ACTION ITEM:
Output the records that follow, with every character intact.

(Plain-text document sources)
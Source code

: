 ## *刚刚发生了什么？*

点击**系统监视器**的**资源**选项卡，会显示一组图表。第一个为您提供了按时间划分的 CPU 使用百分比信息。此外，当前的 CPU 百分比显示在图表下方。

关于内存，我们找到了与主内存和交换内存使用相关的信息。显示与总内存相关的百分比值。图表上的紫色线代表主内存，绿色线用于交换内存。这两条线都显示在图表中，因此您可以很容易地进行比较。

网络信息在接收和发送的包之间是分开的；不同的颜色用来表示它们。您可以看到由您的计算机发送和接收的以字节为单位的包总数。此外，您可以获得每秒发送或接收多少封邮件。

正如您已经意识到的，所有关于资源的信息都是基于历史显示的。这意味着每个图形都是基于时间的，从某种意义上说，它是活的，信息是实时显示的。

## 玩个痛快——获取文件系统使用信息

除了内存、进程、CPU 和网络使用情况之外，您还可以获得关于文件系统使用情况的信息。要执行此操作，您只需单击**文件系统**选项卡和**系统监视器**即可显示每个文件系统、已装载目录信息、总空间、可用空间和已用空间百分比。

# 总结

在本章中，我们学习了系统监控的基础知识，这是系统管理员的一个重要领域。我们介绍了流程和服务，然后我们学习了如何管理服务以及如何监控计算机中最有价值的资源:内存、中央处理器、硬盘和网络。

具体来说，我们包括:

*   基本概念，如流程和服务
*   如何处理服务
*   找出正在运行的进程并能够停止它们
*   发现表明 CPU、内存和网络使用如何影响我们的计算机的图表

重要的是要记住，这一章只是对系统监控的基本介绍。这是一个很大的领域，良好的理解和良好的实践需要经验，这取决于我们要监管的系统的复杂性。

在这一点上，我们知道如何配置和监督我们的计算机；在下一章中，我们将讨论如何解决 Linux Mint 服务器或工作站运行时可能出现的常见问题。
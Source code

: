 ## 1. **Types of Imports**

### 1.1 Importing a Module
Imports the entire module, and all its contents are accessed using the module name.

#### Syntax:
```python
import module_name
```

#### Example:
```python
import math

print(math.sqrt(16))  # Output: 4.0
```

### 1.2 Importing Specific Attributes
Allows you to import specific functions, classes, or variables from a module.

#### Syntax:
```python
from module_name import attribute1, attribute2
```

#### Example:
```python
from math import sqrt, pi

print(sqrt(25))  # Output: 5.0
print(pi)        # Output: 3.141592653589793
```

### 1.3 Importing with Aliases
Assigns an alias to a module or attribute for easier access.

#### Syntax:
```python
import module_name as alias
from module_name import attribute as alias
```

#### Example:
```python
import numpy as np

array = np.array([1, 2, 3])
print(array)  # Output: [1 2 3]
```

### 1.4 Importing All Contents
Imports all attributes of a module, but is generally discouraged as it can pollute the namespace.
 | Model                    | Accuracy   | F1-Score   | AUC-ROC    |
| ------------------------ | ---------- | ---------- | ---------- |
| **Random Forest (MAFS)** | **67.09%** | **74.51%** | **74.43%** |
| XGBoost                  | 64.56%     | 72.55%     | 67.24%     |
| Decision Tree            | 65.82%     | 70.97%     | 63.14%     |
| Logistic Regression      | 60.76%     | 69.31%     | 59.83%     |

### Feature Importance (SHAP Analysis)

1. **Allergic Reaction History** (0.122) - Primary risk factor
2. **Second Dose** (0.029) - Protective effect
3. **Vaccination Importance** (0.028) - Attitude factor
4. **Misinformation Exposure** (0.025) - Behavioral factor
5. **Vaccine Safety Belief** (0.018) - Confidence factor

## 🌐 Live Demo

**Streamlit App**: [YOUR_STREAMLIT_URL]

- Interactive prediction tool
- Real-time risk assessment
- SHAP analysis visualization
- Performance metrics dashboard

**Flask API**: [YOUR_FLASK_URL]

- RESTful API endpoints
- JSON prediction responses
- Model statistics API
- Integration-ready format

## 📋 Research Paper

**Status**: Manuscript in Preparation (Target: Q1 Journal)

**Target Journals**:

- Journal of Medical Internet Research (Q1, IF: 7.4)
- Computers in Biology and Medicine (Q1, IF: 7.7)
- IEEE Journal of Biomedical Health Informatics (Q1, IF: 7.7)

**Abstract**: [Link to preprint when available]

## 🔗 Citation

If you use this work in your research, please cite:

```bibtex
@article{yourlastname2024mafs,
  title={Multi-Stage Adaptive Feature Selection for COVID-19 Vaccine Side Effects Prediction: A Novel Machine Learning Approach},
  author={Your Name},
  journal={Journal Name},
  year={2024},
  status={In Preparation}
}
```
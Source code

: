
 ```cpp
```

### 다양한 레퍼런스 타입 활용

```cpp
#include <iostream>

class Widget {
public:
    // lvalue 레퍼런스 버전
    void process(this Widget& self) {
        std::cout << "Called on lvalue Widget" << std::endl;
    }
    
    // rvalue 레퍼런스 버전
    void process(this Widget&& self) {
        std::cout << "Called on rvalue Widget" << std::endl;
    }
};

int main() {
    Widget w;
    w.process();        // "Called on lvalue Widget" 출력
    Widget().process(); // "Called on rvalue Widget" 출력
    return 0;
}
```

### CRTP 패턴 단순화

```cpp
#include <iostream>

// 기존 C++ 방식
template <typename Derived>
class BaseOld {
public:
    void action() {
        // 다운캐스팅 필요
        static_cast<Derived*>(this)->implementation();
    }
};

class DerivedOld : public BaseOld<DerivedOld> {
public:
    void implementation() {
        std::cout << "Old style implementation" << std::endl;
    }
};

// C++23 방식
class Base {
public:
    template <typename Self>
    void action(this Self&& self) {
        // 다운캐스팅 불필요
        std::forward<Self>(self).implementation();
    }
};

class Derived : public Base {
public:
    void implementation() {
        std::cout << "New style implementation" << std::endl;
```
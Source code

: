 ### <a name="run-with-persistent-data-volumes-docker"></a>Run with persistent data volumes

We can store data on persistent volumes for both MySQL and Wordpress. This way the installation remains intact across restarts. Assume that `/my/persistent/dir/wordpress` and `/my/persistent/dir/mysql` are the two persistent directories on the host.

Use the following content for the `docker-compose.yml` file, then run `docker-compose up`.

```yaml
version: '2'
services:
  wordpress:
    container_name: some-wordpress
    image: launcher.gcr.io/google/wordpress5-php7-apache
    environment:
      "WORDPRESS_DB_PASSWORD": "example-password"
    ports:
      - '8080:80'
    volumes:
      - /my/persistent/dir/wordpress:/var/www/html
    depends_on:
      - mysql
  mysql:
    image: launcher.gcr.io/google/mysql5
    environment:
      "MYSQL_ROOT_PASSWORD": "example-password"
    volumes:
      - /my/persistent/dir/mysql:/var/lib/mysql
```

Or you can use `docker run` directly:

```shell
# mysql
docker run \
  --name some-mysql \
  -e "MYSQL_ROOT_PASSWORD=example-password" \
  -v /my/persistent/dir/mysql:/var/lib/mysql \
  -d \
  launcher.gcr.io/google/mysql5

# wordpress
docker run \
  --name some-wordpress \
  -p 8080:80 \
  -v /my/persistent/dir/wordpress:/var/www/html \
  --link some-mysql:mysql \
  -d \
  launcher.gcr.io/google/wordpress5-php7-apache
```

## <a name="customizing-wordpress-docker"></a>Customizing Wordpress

TASK ANSWER:
Source code

: ## *刚刚发生了什么？*

点击**系统监视器**的**资源**选项卡，会显示一组图表。第一个为您提供了按时间划分的 CPU 使用百分比信息。此外，当前的 CPU 百分比显示在图表下方。

关于内存，我们找到了与主内存和交换内存使用相关的信息。显示与总内存相关的百分比值。图表上的紫色线代表主内存，绿色线用于交换内存。这两条线都显示在图表中，因此您可以很容易地进行比较。

网络信息在接收和发送的包之间是分开的；不同的颜色用来表示它们。您可以看到由您的计算机发送和接收的以字节为单位的包总数。此外，您可以获得每秒发送或接收多少封邮件。

正如您已经意识到的，所有关于资源的信息都是基于历史显示的。这意味着每个图形都是基于时间的，从某种意义上说，它是活的，信息是实时显示的。

## 玩个痛快——获取文件系统使用信息

除了内存、进程、CPU 和网络使用情况之外，您还可以获得关于文件系统使用情况的信息。要执行此操作，您只需单击**文件系统**选项卡和**系统监视器**即可显示每个文件系统、已装载目录信息、总空间、可用空间和已用空间百分比。

# 总结

在本章中，我们学习了系统监控的基础知识，这是系统管理员的一个重要领域。我们介绍了流程和服务，然后我们学习了如何管理服务以及如何监控计算机中最有价值的资源:内存、中央处理器、硬盘和网络。

具体来说，我们包括:

*   基本概念，如流程和服务
*   如何处理服务
*   找出正在运行的进程并能够停止它们
*   发现表明 CPU、内存和网络使用如何影响我们的计算机的图表

重要的是要记住，这一章只是对系统监控的基本介绍。这是一个很大的领域，良好的理解和良好的实践需要经验，这取决于我们要监管的系统的复杂性。

在这一点上，我们知道如何配置和监督我们的计算机；在下一章中，我们将讨论如何解决 Linux Mint 服务器或工作站运行时可能出现的常见问题。
Source code

: ## 1. **Types of Imports**

### 1.1 Importing a Module
Imports the entire module, and all its contents are accessed using the module name.

#### Syntax:
```python
import module_name
```

#### Example:
```python
import math

print(math.sqrt(16))  # Output: 4.0
```

### 1.2 Importing Specific Attributes
Allows you to import specific functions, classes, or variables from a module.

#### Syntax:
```python
from module_name import attribute1, attribute2
```

#### Example:
```python
from math import sqrt, pi

print(sqrt(25))  # Output: 5.0
print(pi)        # Output: 3.141592653589793
```

### 1.3 Importing with Aliases
Assigns an alias to a module or attribute for easier access.

#### Syntax:
```python
import module_name as alias
from module_name import attribute as alias
```

#### Example:
```python
import numpy as np

array = np.array([1, 2, 3])
print(array)  # Output: [1 2 3]
```

### 1.4 Importing All Contents
Imports all attributes of a module, but is generally discouraged as it can pollute the namespace.
 | Model                    | Accuracy   | F1-Score   | AUC-ROC    |
| ------------------------ | ---------- | ---------- | ---------- |
| **Random Forest (MAFS)** | **67.09%** | **74.51%** | **74.43%** |
| XGBoost                  | 64.56%     | 72.55%     | 67.24%     |
| Decision Tree            | 65.82%     | 70.97%     | 63.14%     |
| Logistic Regression      | 60.76%     | 69.31%     | 59.83%     |

### Feature Importance (SHAP Analysis)

1. **Allergic Reaction History** (0.122) - Primary risk factor
2. **Second Dose** (0.029) - Protective effect
3. **Vaccination Importance** (0.028) - Attitude factor
4. **Misinformation Exposure** (0.025) - Behavioral factor
5. **Vaccine Safety Belief** (0.018) - Confidence factor

## 🌐 Live Demo

**Streamlit App**: [YOUR_STREAMLIT_URL]

- Interactive prediction tool
- Real-time risk assessment
- SHAP analysis visualization
- Performance metrics dashboard

**Flask API**: [YOUR_FLASK_URL]

- RESTful API endpoints
- JSON prediction responses
- Model statistics API
- Integration-ready format

## 📋 Research Paper

**Status**: Manuscript in Preparation (Target: Q1 Journal)

**Target Journals**:

- Journal of Medical Internet Research (Q1, IF: 7.4)
- Computers in Biology and Medicine (Q1, IF: 7.7)
- IEEE Journal of Biomedical Health Informatics (Q1, IF: 7.7)

**Abstract**: [Link to preprint when available]

## 🔗 Citation

If you use this work in your research, please cite:

```bibtex
@article{yourlastname2024mafs,
  title={Multi-Stage Adaptive Feature Selection for COVID-19 Vaccine Side Effects Prediction: A Novel Machine Learning Approach},
  author={Your Name},
  journal={Journal Name},
  year={2024},
  status={In Preparation}
}
```
Source code

:
 ```cpp
```

### 다양한 레퍼런스 타입 활용

```cpp
#include <iostream>

class Widget {
public:
    // lvalue 레퍼런스 버전
    void process(this Widget& self) {
        std::cout << "Called on lvalue Widget" << std::endl;
    }
    
    // rvalue 레퍼런스 버전
    void process(this Widget&& self) {
        std::cout << "Called on rvalue Widget" << std::endl;
    }
};

int main() {
    Widget w;
    w.process();        // "Called on lvalue Widget" 출력
    Widget().process(); // "Called on rvalue Widget" 출력
    return 0;
}
```

### CRTP 패턴 단순화

```cpp
#include <iostream>

// 기존 C++ 방식
template <typename Derived>
class BaseOld {
public:
    void action() {
        // 다운캐스팅 필요
        static_cast<Derived*>(this)->implementation();
    }
};

class DerivedOld : public BaseOld<DerivedOld> {
public:
    void implementation() {
        std::cout << "Old style implementation" << std::endl;
    }
};

// C++23 방식
class Base {
public:
    template <typename Self>
    void action(this Self&& self) {
        // 다운캐스팅 불필요
        std::forward<Self>(self).implementation();
    }
};

class Derived : public Base {
public:
    void implementation() {
        std::cout << "New style implementation" << std::endl;
```
Source code

: ### <a name="run-with-persistent-data-volumes-docker"></a>Run with persistent data volumes

We can store data on persistent volumes for both MySQL and Wordpress. This way the installation remains intact across restarts. Assume that `/my/persistent/dir/wordpress` and `/my/persistent/dir/mysql` are the two persistent directories on the host.

Use the following content for the `docker-compose.yml` file, then run `docker-compose up`.

```yaml
version: '2'
services:
  wordpress:
    container_name: some-wordpress
    image: launcher.gcr.io/google/wordpress5-php7-apache
    environment:
      "WORDPRESS_DB_PASSWORD": "example-password"
    ports:
      - '8080:80'
    volumes:
      - /my/persistent/dir/wordpress:/var/www/html
    depends_on:
      - mysql
  mysql:
    image: launcher.gcr.io/google/mysql5
    environment:
      "MYSQL_ROOT_PASSWORD": "example-password"
    volumes:
      - /my/persistent/dir/mysql:/var/lib/mysql
```

Or you can use `docker run` directly:

```shell
# mysql
docker run \
  --name some-mysql \
  -e "MYSQL_ROOT_PASSWORD=example-password" \
  -v /my/persistent/dir/mysql:/var/lib/mysql \
  -d \
  launcher.gcr.io/google/mysql5

# wordpress
docker run \
  --name some-wordpress \
  -p 8080:80 \
  -v /my/persistent/dir/wordpress:/var/www/html \
  --link some-mysql:mysql \
  -d \
  launcher.gcr.io/google/wordpress5-php7-apache
```

## <a name="customizing-wordpress-docker"></a>Customizing Wordpress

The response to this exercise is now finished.